If the contradictions between Trieu’s naming and her ambitions are intentional, then the fault is not just in Watchmen’s execution of a potential critique of what happens when well-meaning people acquire immense power. Instead, the harm is in an insensitive and reckless appropriation of Vietnamese legend, of the tale of a female general who led a revolt atop a war elephant. The depiction of Trieu as someone who is superficially interested in her culture but completely uninterested in liberating her people is at minimum an insult to the legend of the original Lady Trieu.

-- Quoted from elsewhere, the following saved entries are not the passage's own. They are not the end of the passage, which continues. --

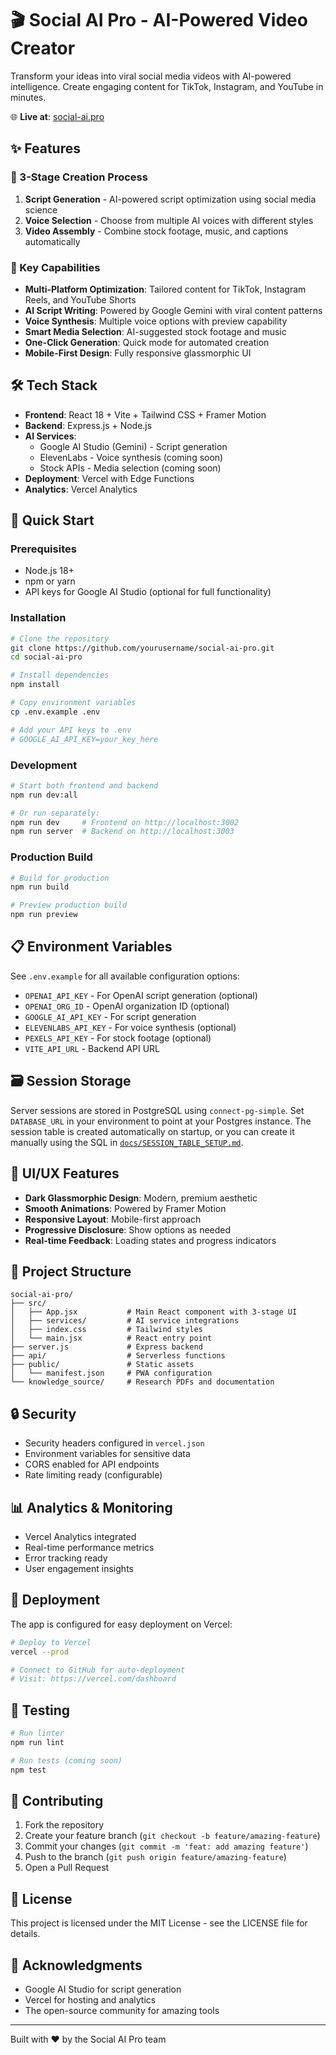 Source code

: # 🎬 Social AI Pro - AI-Powered Video Creator

Transform your ideas into viral social media videos with AI-powered intelligence. Create engaging content for TikTok, Instagram, and YouTube in minutes.

🌐 **Live at**: [social-ai.pro](https://social-ai.pro)

## ✨ Features

### 🎯 3-Stage Creation Process

1. **Script Generation** - AI-powered script optimization using social media science
2. **Voice Selection** - Choose from multiple AI voices with different styles
3. **Video Assembly** - Combine stock footage, music, and captions automatically

### 🚀 Key Capabilities

- **Multi-Platform Optimization**: Tailored content for TikTok, Instagram Reels, and YouTube Shorts
- **AI Script Writing**: Powered by Google Gemini with viral content patterns
- **Voice Synthesis**: Multiple voice options with preview capability
- **Smart Media Selection**: AI-suggested stock footage and music
- **One-Click Generation**: Quick mode for automated creation
- **Mobile-First Design**: Fully responsive glassmorphic UI

## 🛠️ Tech Stack

- **Frontend**: React 18 + Vite + Tailwind CSS + Framer Motion
- **Backend**: Express.js + Node.js
- **AI Services**: 
  - Google AI Studio (Gemini) - Script generation
  - ElevenLabs - Voice synthesis (coming soon)
  - Stock APIs - Media selection (coming soon)
- **Deployment**: Vercel with Edge Functions
- **Analytics**: Vercel Analytics

## 🚀 Quick Start

### Prerequisites

- Node.js 18+
- npm or yarn
- API keys for Google AI Studio (optional for full functionality)

### Installation

```bash
# Clone the repository
git clone https://github.com/yourusername/social-ai-pro.git
cd social-ai-pro

# Install dependencies
npm install

# Copy environment variables
cp .env.example .env

# Add your API keys to .env
# GOOGLE_AI_API_KEY=your_key_here
```

### Development

```bash
# Start both frontend and backend
npm run dev:all

# Or run separately:
npm run dev     # Frontend on http://localhost:3002
npm run server  # Backend on http://localhost:3003
```

### Production Build

```bash
# Build for production
npm run build

# Preview production build
npm run preview
```

## 📋 Environment Variables

See `.env.example` for all available configuration options:

- `OPENAI_API_KEY` - For OpenAI script generation (optional)
- `OPENAI_ORG_ID` - OpenAI organization ID (optional)
- `GOOGLE_AI_API_KEY` - For script generation
- `ELEVENLABS_API_KEY` - For voice synthesis (optional)
- `PEXELS_API_KEY` - For stock footage (optional)
- `VITE_API_URL` - Backend API URL

## 🗃️ Session Storage

Server sessions are stored in PostgreSQL using `connect-pg-simple`. Set
`DATABASE_URL` in your environment to point at your Postgres instance. The
session table is created automatically on startup, or you can create it
manually using the SQL in [`docs/SESSION_TABLE_SETUP.md`](docs/SESSION_TABLE_SETUP.md).

## 🎨 UI/UX Features

- **Dark Glassmorphic Design**: Modern, premium aesthetic
- **Smooth Animations**: Powered by Framer Motion
- **Responsive Layout**: Mobile-first approach
- **Progressive Disclosure**: Show options as needed
- **Real-time Feedback**: Loading states and progress indicators

## 📁 Project Structure

```
social-ai-pro/
├── src/
│   ├── App.jsx           # Main React component with 3-stage UI
│   ├── services/         # AI service integrations
│   ├── index.css         # Tailwind styles
│   └── main.jsx          # React entry point
├── server.js             # Express backend
├── api/                  # Serverless functions
├── public/               # Static assets
│   └── manifest.json     # PWA configuration
└── knowledge_source/     # Research PDFs and documentation
```

## 🔒 Security

- Security headers configured in `vercel.json`
- Environment variables for sensitive data
- CORS enabled for API endpoints
- Rate limiting ready (configurable)

## 📊 Analytics & Monitoring

- Vercel Analytics integrated
- Real-time performance metrics
- Error tracking ready
- User engagement insights

## 🚢 Deployment

The app is configured for easy deployment on Vercel:

```bash
# Deploy to Vercel
vercel --prod

# Connect to GitHub for auto-deployment
# Visit: https://vercel.com/dashboard
```

## 🧪 Testing

```bash
# Run linter
npm run lint

# Run tests (coming soon)
npm test
```

## 🤝 Contributing

1. Fork the repository
2. Create your feature branch (`git checkout -b feature/amazing-feature`)
3. Commit your changes (`git commit -m 'feat: add amazing feature'`)
4. Push to the branch (`git push origin feature/amazing-feature`)
5. Open a Pull Request

## 📝 License

This project is licensed under the MIT License - see the LICENSE file for details.

## 🙏 Acknowledgments

- Google AI Studio for script generation
- Vercel for hosting and analytics
- The open-source community for amazing tools

---

Built with ❤️ by the Social AI Pro team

Ultimately, Watchmen breaks the promise of Trieu’s naming. It breaks the promise of an imagined present in which a Vietnamese woman can break the shackles of oppression, in which Vietnam gains liberation not just from another empire, but from the millennia-long trappings of definition by war alone. It condemns a Vietnamese woman leader to destruction without even letting her die by her own hand as her namesake did.
Mai Nguyen Do is a Vietnamese American poet and researcher from Santa Clarita, California. Writing under her Vietnamese name of Đỗ Nguyên Mai, she is the author of Ghosts Still Walking (Platypus Press) and Battlefield Blooming (Sahtu Press). She studies Asian American politics as a PhD student in Political Science at the University of California, Riverside.